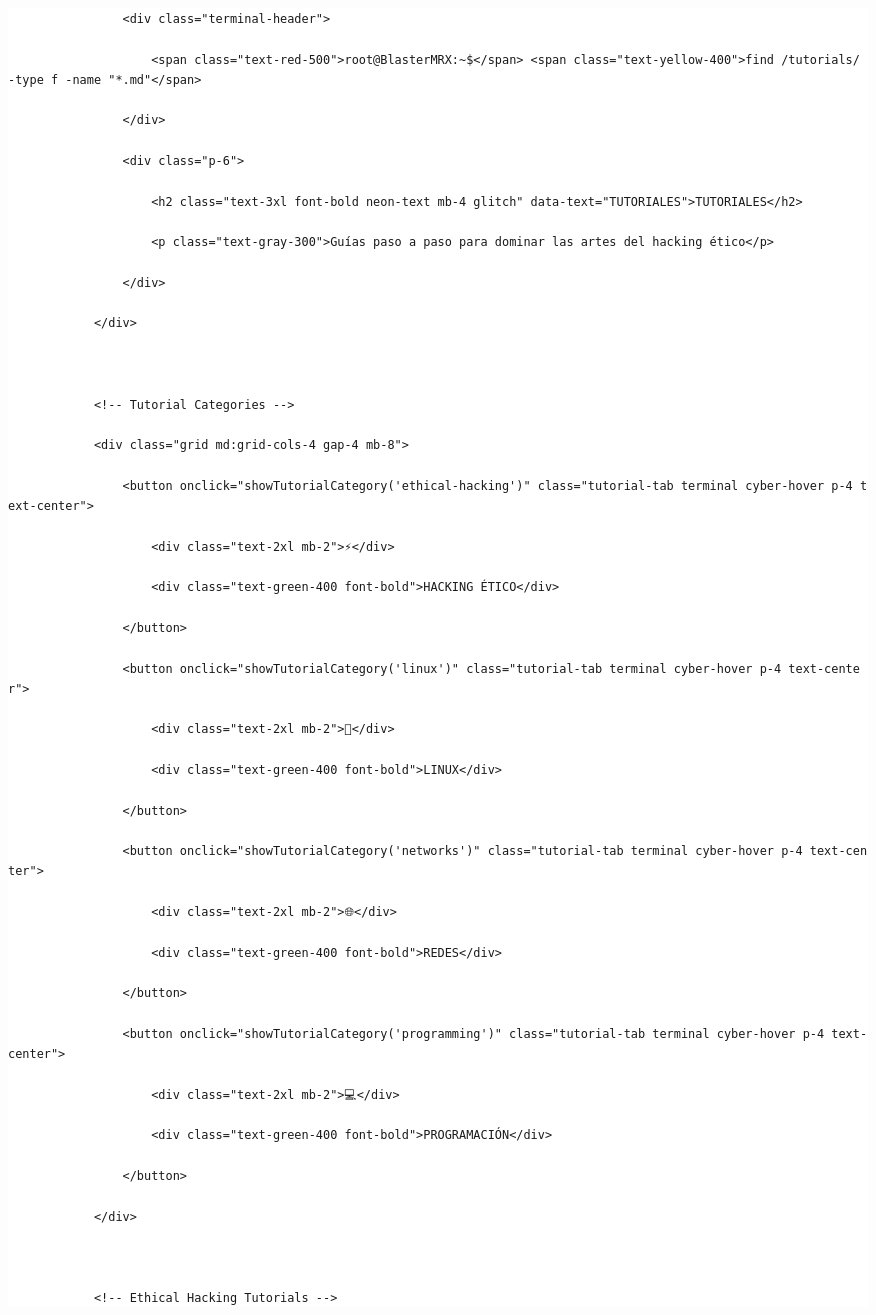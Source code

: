                     <div class="terminal-header">

                        <span class="text-red-500">root@BlasterMRX:~$</span> <span class="text-yellow-400">find /tutorials/ -type f -name "*.md"</span>

                    </div>

                    <div class="p-6">

                        <h2 class="text-3xl font-bold neon-text mb-4 glitch" data-text="TUTORIALES">TUTORIALES</h2>

                        <p class="text-gray-300">Guías paso a paso para dominar las artes del hacking ético</p>

                    </div>

                </div>



                <!-- Tutorial Categories -->

                <div class="grid md:grid-cols-4 gap-4 mb-8">

                    <button onclick="showTutorialCategory('ethical-hacking')" class="tutorial-tab terminal cyber-hover p-4 text-center">

                        <div class="text-2xl mb-2">⚡</div>

                        <div class="text-green-400 font-bold">HACKING ÉTICO</div>

                    </button>

                    <button onclick="showTutorialCategory('linux')" class="tutorial-tab terminal cyber-hover p-4 text-center">

                        <div class="text-2xl mb-2">🐧</div>

                        <div class="text-green-400 font-bold">LINUX</div>

                    </button>

                    <button onclick="showTutorialCategory('networks')" class="tutorial-tab terminal cyber-hover p-4 text-center">

                        <div class="text-2xl mb-2">🌐</div>

                        <div class="text-green-400 font-bold">REDES</div>

                    </button>

                    <button onclick="showTutorialCategory('programming')" class="tutorial-tab terminal cyber-hover p-4 text-center">

                        <div class="text-2xl mb-2">💻</div>

                        <div class="text-green-400 font-bold">PROGRAMACIÓN</div>

                    </button>

                </div>



                <!-- Ethical Hacking Tutorials -->
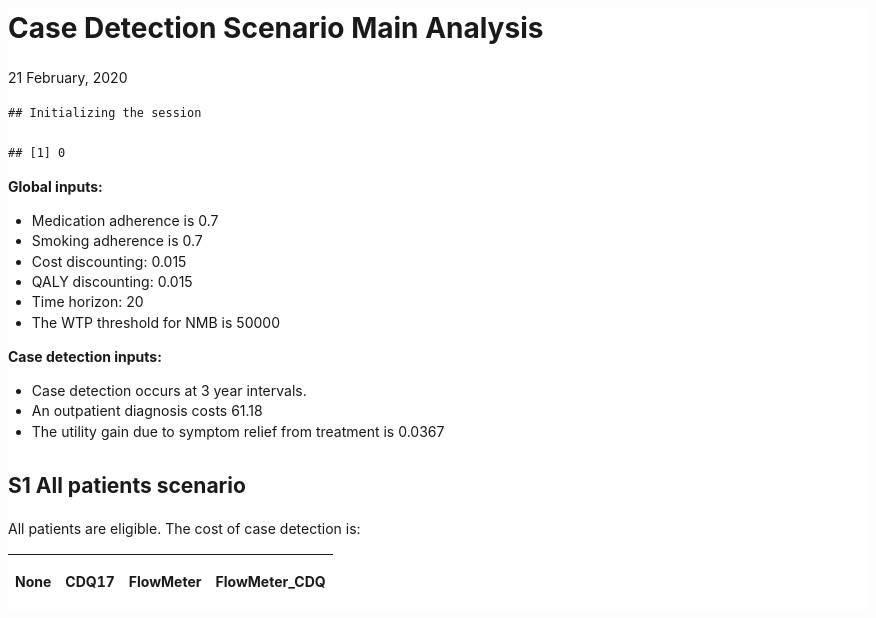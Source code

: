 Case Detection Scenario Main Analysis
================
21 February, 2020

    ## Initializing the session

    ## [1] 0

**Global inputs:**

  - Medication adherence is 0.7
  - Smoking adherence is 0.7
  - Cost discounting: 0.015
  - QALY discounting: 0.015
  - Time horizon: 20
  - The WTP threshold for NMB is 50000

**Case detection inputs:**

  - Case detection occurs at 3 year intervals.
  - An outpatient diagnosis costs 61.18
  - The utility gain due to symptom relief from treatment is 0.0367

## S1 All patients scenario

All patients are eligible. The cost of case detection is:

<table>

<thead>

<tr>

<th style="text-align:right;">

None

</th>

<th style="text-align:right;">

CDQ17

</th>

<th style="text-align:right;">

FlowMeter

</th>

<th style="text-align:right;">

FlowMeter\_CDQ

</th>

</tr>

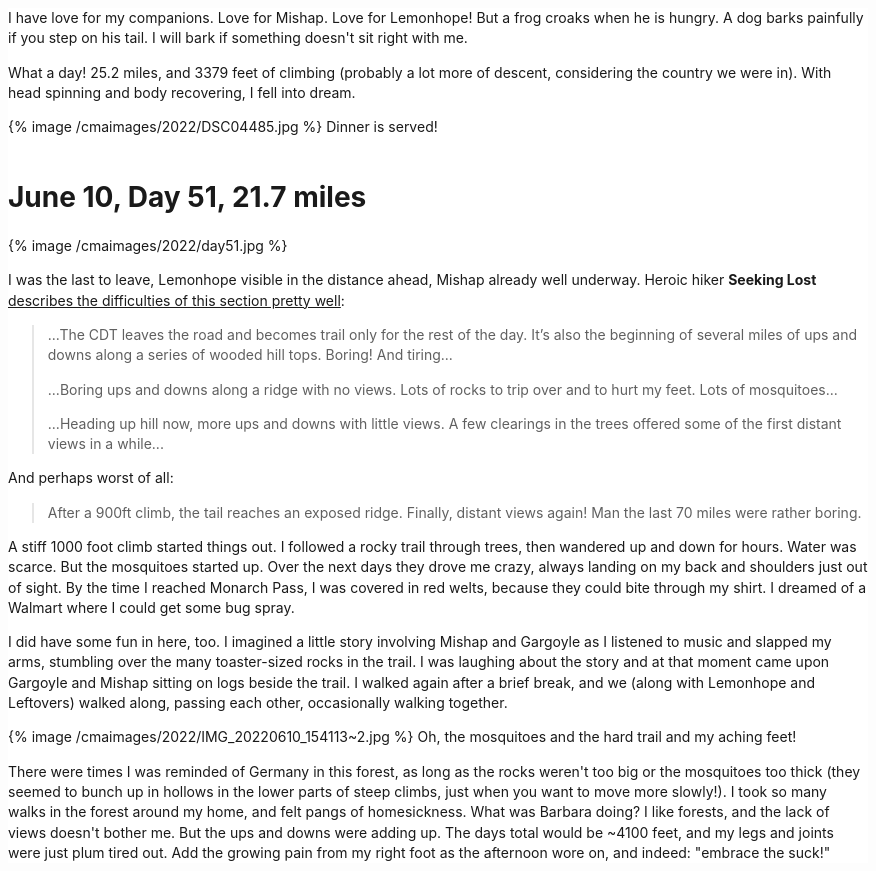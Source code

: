 I have love for my companions. Love for Mishap. Love for Lemonhope! But
a frog croaks when he is hungry. A dog barks painfully if you step on his
tail. I will bark if something doesn't sit right with me.

What a day! 25.2 miles, and 3379 feet of climbing (probably a lot more of
descent, considering the country we were in). With head spinning and
body recovering, I fell into dream.

{% image /cmaimages/2022/DSC04485.jpg %}
Dinner is served!

# June 10, Day 51, 21.7 miles

{% image /cmaimages/2022/day51.jpg %}

I was the last to leave, Lemonhope visible in the distance ahead, Mishap
already well underway. Heroic hiker **Seeking Lost** [describes the difficulties
of this section pretty well](https://seekinglost.com/lake-city-to-salida-cdt-thru-hike-2018/):

> ...The CDT leaves the road and becomes trail only for the rest of the day. It’s also the beginning of several miles of ups and downs along a series of wooded hill tops. Boring! And tiring...
>
> ...Boring ups and downs along a ridge with no views. Lots of rocks to trip over and to hurt my feet. Lots of mosquitoes...
>
> ...Heading up hill now, more ups and downs with little views. A few clearings in the trees offered some of the first distant views in a while...

And perhaps worst of all:

> After a 900ft climb, the tail reaches an exposed ridge. Finally, distant views again! Man the last 70 miles were rather boring.

A stiff 1000 foot climb started things out. I followed a rocky trail through
trees, then wandered up and down for hours. Water was scarce. But the
mosquitoes started up. Over the next days they drove me crazy, always landing
on my back and shoulders just out of sight. By the time I reached Monarch Pass,
I was covered in red welts, because they could bite through my shirt. I dreamed
of a Walmart where I could get some bug spray.

I did have some fun in here, too. I imagined a little story involving Mishap
and Gargoyle as I listened to music and slapped my arms, stumbling over
the many toaster-sized rocks in the trail. I was laughing about the story
and at that moment came upon Gargoyle and Mishap sitting on logs beside the
trail. I walked again after a brief break, and we (along with Lemonhope and
Leftovers) walked along, passing each other, occasionally walking together.

{% image /cmaimages/2022/IMG_20220610_154113~2.jpg %}
Oh, the mosquitoes and the hard trail and my aching feet!

There were times I was reminded of Germany in this forest, as long as the
rocks weren't too big or the mosquitoes too thick (they seemed to bunch up
in hollows in the lower parts of steep climbs, just when you want to move
more slowly!). I took so many walks in the forest around my home, and felt
pangs of homesickness. What was Barbara doing? I like forests, and the lack
of views doesn't bother me. But the ups and downs were adding up. The days
total would be ~4100 feet, and my legs and joints were just plum tired out.
Add the growing pain from my right foot as the afternoon wore on, and
indeed: "embrace the suck!"
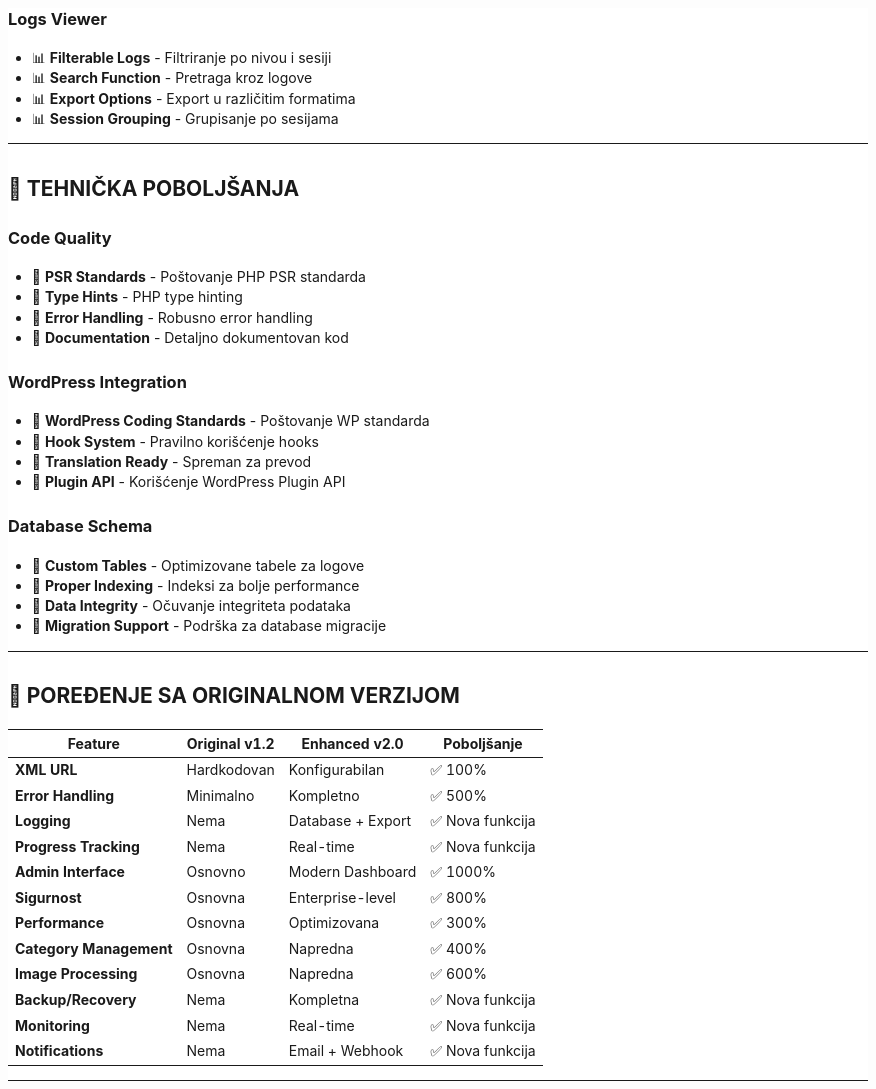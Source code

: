 ### **Logs Viewer**
- 📊 **Filterable Logs** - Filtriranje po nivou i sesiji
- 📊 **Search Function** - Pretraga kroz logove
- 📊 **Export Options** - Export u različitim formatima
- 📊 **Session Grouping** - Grupisanje po sesijama

---

## 🔧 **TEHNIČKA POBOLJŠANJA**

### **Code Quality**
- 🔧 **PSR Standards** - Poštovanje PHP PSR standarda
- 🔧 **Type Hints** - PHP type hinting
- 🔧 **Error Handling** - Robusno error handling
- 🔧 **Documentation** - Detaljno dokumentovan kod

### **WordPress Integration**
- 🔧 **WordPress Coding Standards** - Poštovanje WP standarda
- 🔧 **Hook System** - Pravilno korišćenje hooks
- 🔧 **Translation Ready** - Spreman za prevod
- 🔧 **Plugin API** - Korišćenje WordPress Plugin API

### **Database Schema**
- 🔧 **Custom Tables** - Optimizovane tabele za logove
- 🔧 **Proper Indexing** - Indeksi za bolje performance
- 🔧 **Data Integrity** - Očuvanje integriteta podataka
- 🔧 **Migration Support** - Podrška za database migracije

---

## 📝 **POREĐENJE SA ORIGINALNOM VERZIJOM**

| Feature | Original v1.2 | Enhanced v2.0 | Poboljšanje |
|---------|---------------|----------------|-------------|
| **XML URL** | Hardkodovan | Konfigurabilan | ✅ 100% |
| **Error Handling** | Minimalno | Kompletno | ✅ 500% |
| **Logging** | Nema | Database + Export | ✅ Nova funkcija |
| **Progress Tracking** | Nema | Real-time | ✅ Nova funkcija |
| **Admin Interface** | Osnovno | Modern Dashboard | ✅ 1000% |
| **Sigurnost** | Osnovna | Enterprise-level | ✅ 800% |
| **Performance** | Osnovna | Optimizovana | ✅ 300% |
| **Category Management** | Osnovna | Napredna | ✅ 400% |
| **Image Processing** | Osnovna | Napredna | ✅ 600% |
| **Backup/Recovery** | Nema | Kompletna | ✅ Nova funkcija |
| **Monitoring** | Nema | Real-time | ✅ Nova funkcija |
| **Notifications** | Nema | Email + Webhook | ✅ Nova funkcija |

---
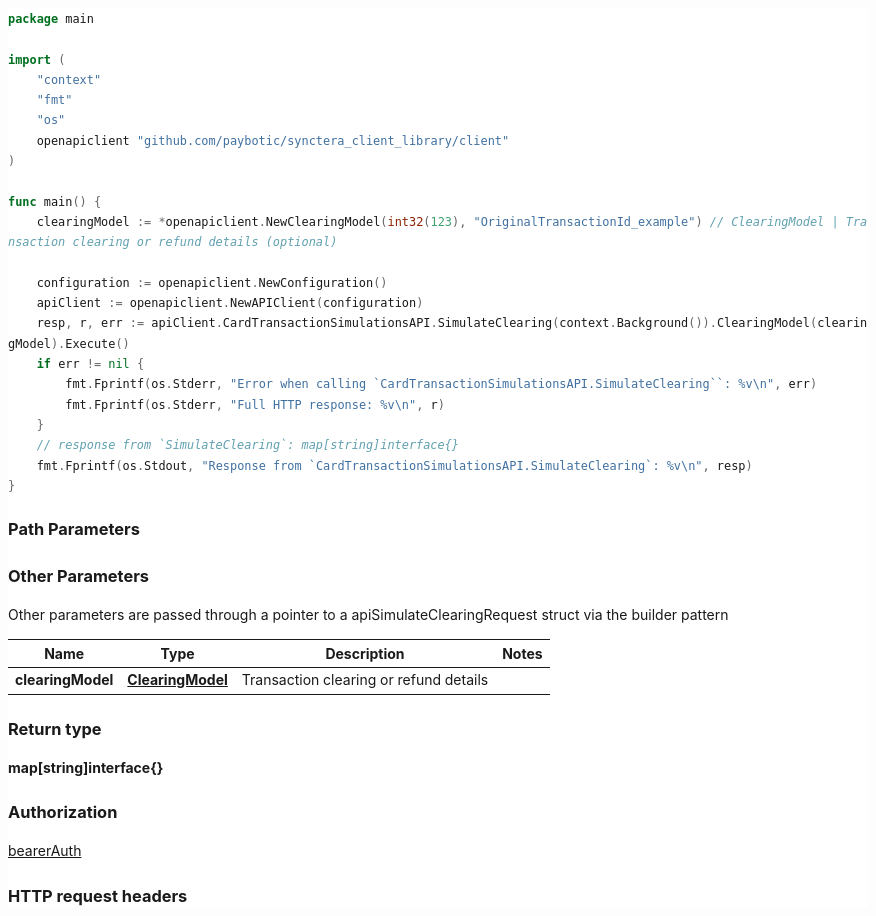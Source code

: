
 ```go
package main

import (
	"context"
	"fmt"
	"os"
	openapiclient "github.com/paybotic/synctera_client_library/client"
)

func main() {
	clearingModel := *openapiclient.NewClearingModel(int32(123), "OriginalTransactionId_example") // ClearingModel | Transaction clearing or refund details (optional)

	configuration := openapiclient.NewConfiguration()
	apiClient := openapiclient.NewAPIClient(configuration)
	resp, r, err := apiClient.CardTransactionSimulationsAPI.SimulateClearing(context.Background()).ClearingModel(clearingModel).Execute()
	if err != nil {
		fmt.Fprintf(os.Stderr, "Error when calling `CardTransactionSimulationsAPI.SimulateClearing``: %v\n", err)
		fmt.Fprintf(os.Stderr, "Full HTTP response: %v\n", r)
	}
	// response from `SimulateClearing`: map[string]interface{}
	fmt.Fprintf(os.Stdout, "Response from `CardTransactionSimulationsAPI.SimulateClearing`: %v\n", resp)
}
```

### Path Parameters



### Other Parameters

Other parameters are passed through a pointer to a apiSimulateClearingRequest struct via the builder pattern


Name | Type | Description  | Notes
------------- | ------------- | ------------- | -------------
 **clearingModel** | [**ClearingModel**](ClearingModel.md) | Transaction clearing or refund details | 

### Return type

**map[string]interface{}**

### Authorization

[bearerAuth](../README.md#bearerAuth)

### HTTP request headers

Task goal: Word for word, restate the lines above from the line containing "for Lemonhope! But" through the line containing "I was covered", with both included and nothing else.

Response for this exercise:
: I have love for my companions. Love for Mishap. Love for Lemonhope! But
a frog croaks when he is hungry. A dog barks painfully if you step on his
tail. I will bark if something doesn't sit right with me.

What a day! 25.2 miles, and 3379 feet of climbing (probably a lot more of
descent, considering the country we were in). With head spinning and
body recovering, I fell into dream.

{% image /cmaimages/2022/DSC04485.jpg %}
Dinner is served!

# June 10, Day 51, 21.7 miles

{% image /cmaimages/2022/day51.jpg %}

I was the last to leave, Lemonhope visible in the distance ahead, Mishap
already well underway. Heroic hiker **Seeking Lost** [describes the difficulties
of this section pretty well](https://seekinglost.com/lake-city-to-salida-cdt-thru-hike-2018/):

> ...The CDT leaves the road and becomes trail only for the rest of the day. It’s also the beginning of several miles of ups and downs along a series of wooded hill tops. Boring! And tiring...
>
> ...Boring ups and downs along a ridge with no views. Lots of rocks to trip over and to hurt my feet. Lots of mosquitoes...
>
> ...Heading up hill now, more ups and downs with little views. A few clearings in the trees offered some of the first distant views in a while...

And perhaps worst of all:

> After a 900ft climb, the tail reaches an exposed ridge. Finally, distant views again! Man the last 70 miles were rather boring.

A stiff 1000 foot climb started things out. I followed a rocky trail through
trees, then wandered up and down for hours. Water was scarce. But the
mosquitoes started up. Over the next days they drove me crazy, always landing
on my back and shoulders just out of sight. By the time I reached Monarch Pass,
I was covered in red welts, because they could bite through my shirt. I dreamed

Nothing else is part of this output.